Liz Cheney suggests Tuberville holding military promotions in case Trump wins in 2024

By William Thornton

Former U.S. Rep. Liz Cheney is out with a new book, “Oath and Honor,” offering candid stories of her time in Congress. Michaelangelo’s Photography, Courtesy of The City Club of Cleveland

Former Republican Rep. Liz Cheney on Monday speculated on why Sen. Tommy Tuberville’s blockade of military promotions is continuing into its 10th month.

Cheney, speaking to NPR’s “Morning Edition,” is promoting her new book, “Oath and Honor: A Memoir and a Warning,” a memoir of her time in Congress dealing with the Republican party’s response to President Donald Trump’s efforts to stay in office after losing the 2020 presidential race, and the Jan. 6, 2021 Capitol riot.

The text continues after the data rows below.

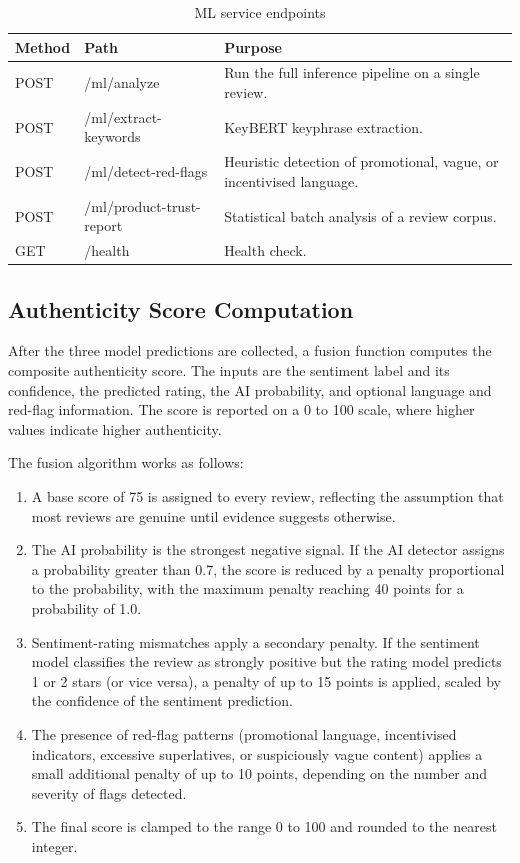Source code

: \documentclass[12pt,a4paper,oneside]{report}
\renewcommand{\texttt}[1]{%
  {\ttfamily\hyphenchar\font=45\relax #1}}
\begin{document}
\begin{table}[ht]
\centering
\caption{ML service endpoints}
\label{tab:mlapi}
\begin{tabularx}{\textwidth}{l l X}
\toprule
\textbf{Method} & \textbf{Path} & \textbf{Purpose} \\
\midrule
POST & \texttt{/ml/analyze}               & Run the full inference pipeline on a single review. \\
POST & \texttt{/ml/extract-keywords}      & KeyBERT keyphrase extraction. \\
POST & \texttt{/ml/detect-red-flags}      & Heuristic detection of promotional, vague, or incentivised language. \\
POST & \texttt{/ml/product-trust-report}  & Statistical batch analysis of a review corpus. \\
GET  & \texttt{/health}                   & Health check. \\
\bottomrule
\end{tabularx}
\end{table}

\subsection{Authenticity Score Computation}
After the three model predictions are collected, a fusion function
computes the composite authenticity score. The inputs are the
sentiment label and its confidence, the predicted rating, the AI
probability, and optional language and red-flag information. The
score is reported on a 0 to 100 scale, where higher values indicate
higher authenticity.

The fusion algorithm works as follows:

\begin{enumerate}[leftmargin=*]
  \item A base score of 75 is assigned to every review, reflecting
        the assumption that most reviews are genuine until evidence
        suggests otherwise.
  \item The AI probability is the strongest negative signal. If the
        AI detector assigns a probability greater than 0.7, the score is
        reduced by a penalty proportional to the probability, with the
        maximum penalty reaching 40 points for a probability of 1.0.
  \item Sentiment-rating mismatches apply a secondary penalty. If the
        sentiment model classifies the review as strongly positive but
        the rating model predicts 1 or 2 stars (or vice versa), a
        penalty of up to 15 points is applied, scaled by the confidence
        of the sentiment prediction.
  \item The presence of red-flag patterns (promotional language,
        incentivised indicators, excessive superlatives, or suspiciously
        vague content) applies a small additional penalty of up to 10
        points, depending on the number and severity of flags detected.
  \item The final score is clamped to the range 0 to 100 and rounded to
        the nearest integer.
\end{enumerate}
\end{document}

Cheney, who lost a re-election bid, said there would be no restraining factors on Trump, should he win another term in 2024.

“You will not be able to count on, you know, a House of Representatives led by (Speaker of the House) Mike Johnson, and full of individuals who have already pledged allegiance to Donald Trump,” Cheney said.

“They won’t restrain him. United States Senate, with people like Mike Lee, Rand Paul, they won’t restrain him. Tommy Tuberville, holding nominations for the most senior positions at the Pentagon.”

Cheney went on to speculate about a reason for Tuberville’s hold on promotions.

“Why is Tommy Tuberville doing that?” she said. “It’s causing great damage to this nation’s military readiness. Is he holding those positions open so that Donald Trump can fill them? What’s he doing? It’s certainly not serving the purposes of the United States of America.”

Tuberville began the hold back in February, in response to the Pentagon’s policy allowing travel expenses for military members to states where abortion is legal. Tuberville has made several comments over the last few weeks about possible ways to end the blockade, which affects more than 300 promotions.

Efforts to reach Tuberville’s office for comment were not immediately successful.

Cheney credited a handful of Republicans in state and federal offices from stopping “the worst of what could have happened.” But she cautions that many of those people won’t be there should Trump once again take office.